## Required work
All of the data below should be copied exactly as it stands.

## Supplied material
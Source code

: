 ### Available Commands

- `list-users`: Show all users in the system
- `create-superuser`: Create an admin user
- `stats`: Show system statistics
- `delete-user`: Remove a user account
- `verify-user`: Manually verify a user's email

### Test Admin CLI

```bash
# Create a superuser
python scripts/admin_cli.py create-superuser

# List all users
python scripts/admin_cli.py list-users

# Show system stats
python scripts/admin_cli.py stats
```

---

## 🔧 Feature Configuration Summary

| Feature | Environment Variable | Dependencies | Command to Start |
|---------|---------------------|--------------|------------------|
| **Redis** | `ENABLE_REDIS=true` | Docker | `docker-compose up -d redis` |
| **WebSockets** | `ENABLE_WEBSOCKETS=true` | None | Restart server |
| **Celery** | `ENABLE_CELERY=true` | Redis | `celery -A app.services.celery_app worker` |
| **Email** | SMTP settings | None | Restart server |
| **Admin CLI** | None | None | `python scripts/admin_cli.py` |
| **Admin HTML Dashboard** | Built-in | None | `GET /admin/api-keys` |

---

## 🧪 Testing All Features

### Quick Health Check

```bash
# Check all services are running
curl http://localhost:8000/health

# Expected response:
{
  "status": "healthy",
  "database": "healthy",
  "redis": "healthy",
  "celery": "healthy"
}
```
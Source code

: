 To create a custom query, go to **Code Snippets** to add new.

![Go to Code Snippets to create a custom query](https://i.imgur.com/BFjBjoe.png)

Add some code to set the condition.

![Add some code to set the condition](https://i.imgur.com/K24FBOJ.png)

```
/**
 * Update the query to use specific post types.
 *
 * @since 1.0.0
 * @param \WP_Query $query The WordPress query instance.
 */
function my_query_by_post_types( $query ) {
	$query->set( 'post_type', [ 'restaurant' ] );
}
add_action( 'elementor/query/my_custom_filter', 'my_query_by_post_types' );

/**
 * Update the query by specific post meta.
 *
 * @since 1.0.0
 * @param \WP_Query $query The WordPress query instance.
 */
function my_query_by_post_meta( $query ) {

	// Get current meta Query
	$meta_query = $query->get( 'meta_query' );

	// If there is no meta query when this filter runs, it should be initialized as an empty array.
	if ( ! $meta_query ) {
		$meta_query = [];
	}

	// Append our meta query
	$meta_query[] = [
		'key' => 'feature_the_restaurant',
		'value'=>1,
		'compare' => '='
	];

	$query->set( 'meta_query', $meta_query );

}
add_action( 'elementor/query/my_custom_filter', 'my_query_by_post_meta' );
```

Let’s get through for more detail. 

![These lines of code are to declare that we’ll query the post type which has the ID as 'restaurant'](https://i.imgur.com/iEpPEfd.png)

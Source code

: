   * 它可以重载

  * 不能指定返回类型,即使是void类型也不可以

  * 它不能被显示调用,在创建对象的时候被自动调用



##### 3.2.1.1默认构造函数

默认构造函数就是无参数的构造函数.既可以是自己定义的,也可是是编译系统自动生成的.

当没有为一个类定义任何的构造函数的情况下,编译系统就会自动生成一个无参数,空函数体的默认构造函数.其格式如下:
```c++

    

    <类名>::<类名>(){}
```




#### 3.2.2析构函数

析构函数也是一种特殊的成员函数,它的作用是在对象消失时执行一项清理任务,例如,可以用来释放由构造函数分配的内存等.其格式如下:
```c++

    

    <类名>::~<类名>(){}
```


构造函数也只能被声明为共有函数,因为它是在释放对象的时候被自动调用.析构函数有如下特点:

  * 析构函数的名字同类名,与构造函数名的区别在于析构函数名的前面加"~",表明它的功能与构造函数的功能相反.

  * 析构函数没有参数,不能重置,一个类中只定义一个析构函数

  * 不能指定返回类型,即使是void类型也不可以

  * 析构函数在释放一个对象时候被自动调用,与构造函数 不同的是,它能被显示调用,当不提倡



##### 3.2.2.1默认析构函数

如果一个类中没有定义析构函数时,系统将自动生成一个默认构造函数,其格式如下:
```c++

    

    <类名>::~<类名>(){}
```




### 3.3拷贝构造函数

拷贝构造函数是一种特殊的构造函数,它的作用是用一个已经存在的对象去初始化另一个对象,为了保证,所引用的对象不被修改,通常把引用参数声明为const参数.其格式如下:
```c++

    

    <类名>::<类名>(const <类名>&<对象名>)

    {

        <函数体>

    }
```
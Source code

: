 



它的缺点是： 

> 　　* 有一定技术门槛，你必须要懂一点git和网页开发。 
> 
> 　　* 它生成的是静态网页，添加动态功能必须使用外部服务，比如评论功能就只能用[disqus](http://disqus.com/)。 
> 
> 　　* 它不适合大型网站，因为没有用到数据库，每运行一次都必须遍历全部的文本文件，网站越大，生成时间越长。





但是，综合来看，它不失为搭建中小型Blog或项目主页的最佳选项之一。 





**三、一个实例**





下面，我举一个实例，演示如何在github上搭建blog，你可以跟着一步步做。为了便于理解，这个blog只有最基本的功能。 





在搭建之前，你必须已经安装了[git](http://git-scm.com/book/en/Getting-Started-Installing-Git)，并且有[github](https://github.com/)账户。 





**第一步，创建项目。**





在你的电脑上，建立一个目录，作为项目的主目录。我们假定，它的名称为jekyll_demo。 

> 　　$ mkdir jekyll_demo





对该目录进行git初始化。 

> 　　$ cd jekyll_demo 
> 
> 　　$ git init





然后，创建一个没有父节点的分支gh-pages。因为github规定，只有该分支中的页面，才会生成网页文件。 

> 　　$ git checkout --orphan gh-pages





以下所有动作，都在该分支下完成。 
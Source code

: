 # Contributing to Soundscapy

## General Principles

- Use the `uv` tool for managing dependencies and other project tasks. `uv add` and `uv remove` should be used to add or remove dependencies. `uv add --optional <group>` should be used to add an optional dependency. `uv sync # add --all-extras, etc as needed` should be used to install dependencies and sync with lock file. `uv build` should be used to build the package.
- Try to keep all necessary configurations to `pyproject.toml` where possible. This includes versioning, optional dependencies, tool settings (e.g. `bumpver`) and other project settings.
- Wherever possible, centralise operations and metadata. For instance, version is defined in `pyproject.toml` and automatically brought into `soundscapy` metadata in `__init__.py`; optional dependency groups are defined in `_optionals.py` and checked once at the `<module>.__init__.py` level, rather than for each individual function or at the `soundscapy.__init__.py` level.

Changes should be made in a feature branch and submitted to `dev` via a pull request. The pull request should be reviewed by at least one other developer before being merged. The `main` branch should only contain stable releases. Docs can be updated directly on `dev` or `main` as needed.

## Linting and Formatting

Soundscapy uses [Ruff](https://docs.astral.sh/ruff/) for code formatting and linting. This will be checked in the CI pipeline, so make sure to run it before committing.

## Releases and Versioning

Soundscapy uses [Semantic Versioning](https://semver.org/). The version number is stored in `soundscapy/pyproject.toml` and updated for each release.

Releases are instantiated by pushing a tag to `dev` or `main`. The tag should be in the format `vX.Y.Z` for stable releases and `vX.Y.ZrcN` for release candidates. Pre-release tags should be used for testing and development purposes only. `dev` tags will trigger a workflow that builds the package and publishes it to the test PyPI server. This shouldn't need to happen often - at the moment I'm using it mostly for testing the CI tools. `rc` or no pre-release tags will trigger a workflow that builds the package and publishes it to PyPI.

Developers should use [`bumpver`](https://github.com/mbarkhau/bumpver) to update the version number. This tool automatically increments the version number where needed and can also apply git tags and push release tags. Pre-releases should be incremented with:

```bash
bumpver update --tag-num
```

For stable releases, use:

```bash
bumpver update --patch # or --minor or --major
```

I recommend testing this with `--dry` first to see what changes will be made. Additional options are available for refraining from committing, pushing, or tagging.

## Written answer
Source code

: ### Available Commands

- `list-users`: Show all users in the system
- `create-superuser`: Create an admin user
- `stats`: Show system statistics
- `delete-user`: Remove a user account
- `verify-user`: Manually verify a user's email

### Test Admin CLI

```bash
# Create a superuser
python scripts/admin_cli.py create-superuser

# List all users
python scripts/admin_cli.py list-users

# Show system stats
python scripts/admin_cli.py stats
```

---

## 🔧 Feature Configuration Summary

| Feature | Environment Variable | Dependencies | Command to Start |
|---------|---------------------|--------------|------------------|
| **Redis** | `ENABLE_REDIS=true` | Docker | `docker-compose up -d redis` |
| **WebSockets** | `ENABLE_WEBSOCKETS=true` | None | Restart server |
| **Celery** | `ENABLE_CELERY=true` | Redis | `celery -A app.services.celery_app worker` |
| **Email** | SMTP settings | None | Restart server |
| **Admin CLI** | None | None | `python scripts/admin_cli.py` |
| **Admin HTML Dashboard** | Built-in | None | `GET /admin/api-keys` |

---

## 🧪 Testing All Features

### Quick Health Check

```bash
# Check all services are running
curl http://localhost:8000/health

# Expected response:
{
  "status": "healthy",
  "database": "healthy",
  "redis": "healthy",
  "celery": "healthy"
}
```
Source code

: To create a custom query, go to **Code Snippets** to add new.

![Go to Code Snippets to create a custom query](https://i.imgur.com/BFjBjoe.png)

Add some code to set the condition.

![Add some code to set the condition](https://i.imgur.com/K24FBOJ.png)

```
/**
 * Update the query to use specific post types.
 *
 * @since 1.0.0
 * @param \WP_Query $query The WordPress query instance.
 */
function my_query_by_post_types( $query ) {
	$query->set( 'post_type', [ 'restaurant' ] );
}
add_action( 'elementor/query/my_custom_filter', 'my_query_by_post_types' );

/**
 * Update the query by specific post meta.
 *
 * @since 1.0.0
 * @param \WP_Query $query The WordPress query instance.
 */
function my_query_by_post_meta( $query ) {

	// Get current meta Query
	$meta_query = $query->get( 'meta_query' );

	// If there is no meta query when this filter runs, it should be initialized as an empty array.
	if ( ! $meta_query ) {
		$meta_query = [];
	}

	// Append our meta query
	$meta_query[] = [
		'key' => 'feature_the_restaurant',
		'value'=>1,
		'compare' => '='
	];

	$query->set( 'meta_query', $meta_query );

}
add_action( 'elementor/query/my_custom_filter', 'my_query_by_post_meta' );
```

Let’s get through for more detail. 

![These lines of code are to declare that we’ll query the post type which has the ID as 'restaurant'](https://i.imgur.com/iEpPEfd.png)

Source code

:   * 它可以重载

  * 不能指定返回类型,即使是void类型也不可以

  * 它不能被显示调用,在创建对象的时候被自动调用



##### 3.2.1.1默认构造函数

默认构造函数就是无参数的构造函数.既可以是自己定义的,也可是是编译系统自动生成的.

当没有为一个类定义任何的构造函数的情况下,编译系统就会自动生成一个无参数,空函数体的默认构造函数.其格式如下:
```c++

    

    <类名>::<类名>(){}
```




#### 3.2.2析构函数

析构函数也是一种特殊的成员函数,它的作用是在对象消失时执行一项清理任务,例如,可以用来释放由构造函数分配的内存等.其格式如下:
```c++

    

    <类名>::~<类名>(){}
```


构造函数也只能被声明为共有函数,因为它是在释放对象的时候被自动调用.析构函数有如下特点:

  * 析构函数的名字同类名,与构造函数名的区别在于析构函数名的前面加"~",表明它的功能与构造函数的功能相反.

  * 析构函数没有参数,不能重置,一个类中只定义一个析构函数

  * 不能指定返回类型,即使是void类型也不可以

  * 析构函数在释放一个对象时候被自动调用,与构造函数 不同的是,它能被显示调用,当不提倡



##### 3.2.2.1默认析构函数

如果一个类中没有定义析构函数时,系统将自动生成一个默认构造函数,其格式如下:
```c++

    

    <类名>::~<类名>(){}
```




### 3.3拷贝构造函数

拷贝构造函数是一种特殊的构造函数,它的作用是用一个已经存在的对象去初始化另一个对象,为了保证,所引用的对象不被修改,通常把引用参数声明为const参数.其格式如下:
```c++

    

    <类名>::<类名>(const <类名>&<对象名>)

    {

        <函数体>

    }
```
Source code

: 



它的缺点是： 

> 　　* 有一定技术门槛，你必须要懂一点git和网页开发。 
> 
> 　　* 它生成的是静态网页，添加动态功能必须使用外部服务，比如评论功能就只能用[disqus](http://disqus.com/)。 
> 
> 　　* 它不适合大型网站，因为没有用到数据库，每运行一次都必须遍历全部的文本文件，网站越大，生成时间越长。





但是，综合来看，它不失为搭建中小型Blog或项目主页的最佳选项之一。 





**三、一个实例**





下面，我举一个实例，演示如何在github上搭建blog，你可以跟着一步步做。为了便于理解，这个blog只有最基本的功能。 





在搭建之前，你必须已经安装了[git](http://git-scm.com/book/en/Getting-Started-Installing-Git)，并且有[github](https://github.com/)账户。 





**第一步，创建项目。**





在你的电脑上，建立一个目录，作为项目的主目录。我们假定，它的名称为jekyll_demo。 

> 　　$ mkdir jekyll_demo





对该目录进行git初始化。 

> 　　$ cd jekyll_demo 
> 
> 　　$ git init





然后，创建一个没有父节点的分支gh-pages。因为github规定，只有该分支中的页面，才会生成网页文件。 

> 　　$ git checkout --orphan gh-pages





以下所有动作，都在该分支下完成。 
Source code

: # Contributing to Soundscapy

## General Principles

- Use the `uv` tool for managing dependencies and other project tasks. `uv add` and `uv remove` should be used to add or remove dependencies. `uv add --optional <group>` should be used to add an optional dependency. `uv sync # add --all-extras, etc as needed` should be used to install dependencies and sync with lock file. `uv build` should be used to build the package.
- Try to keep all necessary configurations to `pyproject.toml` where possible. This includes versioning, optional dependencies, tool settings (e.g. `bumpver`) and other project settings.
- Wherever possible, centralise operations and metadata. For instance, version is defined in `pyproject.toml` and automatically brought into `soundscapy` metadata in `__init__.py`; optional dependency groups are defined in `_optionals.py` and checked once at the `<module>.__init__.py` level, rather than for each individual function or at the `soundscapy.__init__.py` level.

Changes should be made in a feature branch and submitted to `dev` via a pull request. The pull request should be reviewed by at least one other developer before being merged. The `main` branch should only contain stable releases. Docs can be updated directly on `dev` or `main` as needed.

## Linting and Formatting

Soundscapy uses [Ruff](https://docs.astral.sh/ruff/) for code formatting and linting. This will be checked in the CI pipeline, so make sure to run it before committing.

## Releases and Versioning

Soundscapy uses [Semantic Versioning](https://semver.org/). The version number is stored in `soundscapy/pyproject.toml` and updated for each release.

Releases are instantiated by pushing a tag to `dev` or `main`. The tag should be in the format `vX.Y.Z` for stable releases and `vX.Y.ZrcN` for release candidates. Pre-release tags should be used for testing and development purposes only. `dev` tags will trigger a workflow that builds the package and publishes it to the test PyPI server. This shouldn't need to happen often - at the moment I'm using it mostly for testing the CI tools. `rc` or no pre-release tags will trigger a workflow that builds the package and publishes it to PyPI.

Developers should use [`bumpver`](https://github.com/mbarkhau/bumpver) to update the version number. This tool automatically increments the version number where needed and can also apply git tags and push release tags. Pre-releases should be incremented with:

```bash
bumpver update --tag-num
```

For stable releases, use:

```bash
bumpver update --patch # or --minor or --major
```

I recommend testing this with `--dry` first to see what changes will be made. Additional options are available for refraining from committing, pushing, or tagging.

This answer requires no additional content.